Seven nights Siena watched in the darkness; and on the seventh night, when the golden flare and silver shafts faded in the north, he passed from tepee to tepee, awakening his people. “When Siena’s people hear the sound of the shooting stick let them cry greatly: ‘Siena kills Baroma! Siena kills Baroma!'”

With noiseless stride Siena went among the wigwams and along the lanes until he reached Baroma’s lodge. Entering in the dark he groped with his hands upward to a moose’s antlers and found the shooting stick. Outside he fired it into the air.

Like a lightning bolt the report ripped asunder the silence, and the echoes clapped and reclapped from the cliffs. Sharp on the dying echoes Siena bellowed his war whoop, and it was the second time in a hundred years for foes to hear that terrible, long-drawn cry.

Then followed the shrill yells of Siena’s people: “Siena kills Baroma… Siena kills Baroma!”

In the din of confusion and terror when the Crees were lamenting the supposed death of Baroma and screaming in each other’s ears, “The Great Slave takes his freedom!” Siena ran to his people and, pointing to the north, drove them before him.

Single file, like a long line of flitting specters, they passed out of the fields into the forest. Siena kept close on their trail, ever looking backward, and ready with the shooting stick.

The roar of the stricken Crees softened in his ears and at last died away.

All night Siena hurried them northward and with every stride his heart beat higher. Only he was troubled by a sound like the voice that came to him on the wind.

But the wind was now blowing in his face, and the sound appeared to be at his back. It followed on his trail as had the step of destiny. When he strained his ears he could not hear it, yet when he had gone on swiftly, persuaded it was only fancy, then the voice that was not a voice came haunting him.

In the gray dawn Siena halted on the far side of a gray flat and peered through the mists on his back trail. Something moved out among the shadows, a gray shape that crept slowly, uttering a mournful cry.

“Siena is trailed by a wolf,” muttered the chief.

Yet he waited, and saw that the wolf was an Indian. He raised the fatal shooting stick.

As the Indian staggered forward, Siena recognized the robe of silver fox and marten, his gift to Emihiyah. He laughed in mockery. It was a Cree trick. Tillimanqua had led the pursuit disguised in his sister’s robe. Baroma would find his son dead on the Great Slave’s trail.

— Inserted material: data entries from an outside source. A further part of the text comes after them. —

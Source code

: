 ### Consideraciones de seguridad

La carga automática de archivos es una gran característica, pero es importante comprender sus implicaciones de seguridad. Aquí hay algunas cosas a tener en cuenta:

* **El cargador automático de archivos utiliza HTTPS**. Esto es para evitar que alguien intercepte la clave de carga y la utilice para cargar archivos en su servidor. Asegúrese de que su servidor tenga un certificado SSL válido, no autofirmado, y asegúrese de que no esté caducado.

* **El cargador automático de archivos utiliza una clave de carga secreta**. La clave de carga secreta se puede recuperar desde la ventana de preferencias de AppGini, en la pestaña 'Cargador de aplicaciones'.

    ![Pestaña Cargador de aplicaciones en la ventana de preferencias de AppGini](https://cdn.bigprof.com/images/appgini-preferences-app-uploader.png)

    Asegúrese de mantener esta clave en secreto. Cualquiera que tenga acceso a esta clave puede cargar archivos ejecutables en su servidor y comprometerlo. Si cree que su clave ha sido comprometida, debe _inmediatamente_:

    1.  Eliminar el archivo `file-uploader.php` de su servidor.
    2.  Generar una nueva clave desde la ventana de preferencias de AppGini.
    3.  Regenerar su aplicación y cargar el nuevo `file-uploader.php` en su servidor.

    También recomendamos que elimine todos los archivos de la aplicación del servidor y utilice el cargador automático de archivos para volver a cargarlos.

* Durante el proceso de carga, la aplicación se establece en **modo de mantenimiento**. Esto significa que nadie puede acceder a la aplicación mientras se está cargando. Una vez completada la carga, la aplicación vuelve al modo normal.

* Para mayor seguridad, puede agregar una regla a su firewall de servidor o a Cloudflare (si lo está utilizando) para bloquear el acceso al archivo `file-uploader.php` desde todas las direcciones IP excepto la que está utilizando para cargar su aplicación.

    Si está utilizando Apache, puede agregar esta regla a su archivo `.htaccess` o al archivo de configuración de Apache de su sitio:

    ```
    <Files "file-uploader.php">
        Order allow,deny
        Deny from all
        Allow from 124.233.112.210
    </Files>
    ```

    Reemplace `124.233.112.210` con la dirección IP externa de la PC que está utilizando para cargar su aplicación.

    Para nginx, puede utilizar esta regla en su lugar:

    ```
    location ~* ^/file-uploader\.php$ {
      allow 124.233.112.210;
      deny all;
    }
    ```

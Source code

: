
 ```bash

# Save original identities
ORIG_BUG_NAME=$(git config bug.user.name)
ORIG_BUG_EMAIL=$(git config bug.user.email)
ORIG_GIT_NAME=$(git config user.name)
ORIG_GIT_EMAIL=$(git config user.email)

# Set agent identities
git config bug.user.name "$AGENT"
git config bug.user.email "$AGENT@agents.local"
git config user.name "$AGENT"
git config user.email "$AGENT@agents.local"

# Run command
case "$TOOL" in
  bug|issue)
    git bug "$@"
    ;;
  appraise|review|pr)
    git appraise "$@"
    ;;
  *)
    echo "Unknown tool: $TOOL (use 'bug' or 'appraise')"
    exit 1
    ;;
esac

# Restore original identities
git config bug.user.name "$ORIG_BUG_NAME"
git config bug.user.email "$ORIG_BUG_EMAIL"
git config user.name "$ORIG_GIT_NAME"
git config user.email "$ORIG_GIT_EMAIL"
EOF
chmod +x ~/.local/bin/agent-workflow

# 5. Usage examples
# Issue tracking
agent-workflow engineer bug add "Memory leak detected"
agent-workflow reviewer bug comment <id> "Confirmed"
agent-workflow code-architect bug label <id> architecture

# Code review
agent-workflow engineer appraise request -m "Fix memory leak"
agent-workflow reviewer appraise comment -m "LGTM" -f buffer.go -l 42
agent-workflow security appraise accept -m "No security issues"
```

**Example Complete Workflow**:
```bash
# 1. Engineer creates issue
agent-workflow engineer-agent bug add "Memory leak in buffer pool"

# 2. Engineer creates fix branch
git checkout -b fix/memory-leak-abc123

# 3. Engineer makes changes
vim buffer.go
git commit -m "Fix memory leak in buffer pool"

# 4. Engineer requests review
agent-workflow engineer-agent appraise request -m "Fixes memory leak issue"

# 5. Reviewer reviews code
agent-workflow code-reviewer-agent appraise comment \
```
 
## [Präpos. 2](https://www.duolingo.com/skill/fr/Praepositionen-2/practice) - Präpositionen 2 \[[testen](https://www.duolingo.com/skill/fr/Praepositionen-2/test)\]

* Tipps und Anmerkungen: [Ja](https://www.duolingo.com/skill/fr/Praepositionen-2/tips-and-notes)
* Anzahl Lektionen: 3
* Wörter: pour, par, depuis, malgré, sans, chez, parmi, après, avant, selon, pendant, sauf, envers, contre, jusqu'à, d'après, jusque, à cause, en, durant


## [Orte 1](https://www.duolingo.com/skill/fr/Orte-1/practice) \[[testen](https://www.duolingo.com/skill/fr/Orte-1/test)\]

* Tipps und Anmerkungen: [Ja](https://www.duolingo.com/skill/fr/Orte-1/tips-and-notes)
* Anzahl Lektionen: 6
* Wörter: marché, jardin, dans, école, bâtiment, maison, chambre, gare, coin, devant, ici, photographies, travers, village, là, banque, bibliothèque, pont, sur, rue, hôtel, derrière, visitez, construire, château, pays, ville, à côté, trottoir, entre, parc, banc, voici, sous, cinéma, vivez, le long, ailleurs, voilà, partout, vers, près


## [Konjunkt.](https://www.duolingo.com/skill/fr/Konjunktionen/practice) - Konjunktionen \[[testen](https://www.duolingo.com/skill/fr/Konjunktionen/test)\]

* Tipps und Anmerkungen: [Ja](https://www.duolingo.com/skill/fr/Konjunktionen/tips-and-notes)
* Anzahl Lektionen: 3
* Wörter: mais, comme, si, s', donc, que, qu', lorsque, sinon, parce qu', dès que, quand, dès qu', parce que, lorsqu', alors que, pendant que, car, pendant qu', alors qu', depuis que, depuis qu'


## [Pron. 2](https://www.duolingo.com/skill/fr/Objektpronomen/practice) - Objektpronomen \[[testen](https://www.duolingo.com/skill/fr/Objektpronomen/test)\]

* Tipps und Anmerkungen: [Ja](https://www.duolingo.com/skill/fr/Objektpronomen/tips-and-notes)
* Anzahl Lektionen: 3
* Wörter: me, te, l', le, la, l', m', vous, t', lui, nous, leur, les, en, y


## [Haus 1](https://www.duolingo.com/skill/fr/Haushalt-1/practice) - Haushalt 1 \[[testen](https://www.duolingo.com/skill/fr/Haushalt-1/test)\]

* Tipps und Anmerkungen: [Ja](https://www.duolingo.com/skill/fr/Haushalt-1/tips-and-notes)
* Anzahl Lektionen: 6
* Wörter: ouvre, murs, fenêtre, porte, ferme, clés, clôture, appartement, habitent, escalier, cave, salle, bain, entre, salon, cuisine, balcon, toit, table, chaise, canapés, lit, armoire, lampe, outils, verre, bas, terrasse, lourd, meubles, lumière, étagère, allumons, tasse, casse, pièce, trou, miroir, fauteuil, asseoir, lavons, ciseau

“Siena!” came the strange, low cry.

It was the cry that had haunted him like the voice on the wind. He leaped as a bounding deer.

Out of the gray fog burned dusky eyes half-veiled by dusky hair, and little hands that he knew wavered as fluttering leaves. “Emihiyah comes,” she said.

“Siena waits,” he replied.

Far to the northward he led his bride and his people, far beyond the old home on the green-white, thundering Athabasca, god-forsaken river; and there, on the lonely shores of an inland sea, he fathered the Great Slave Tribe.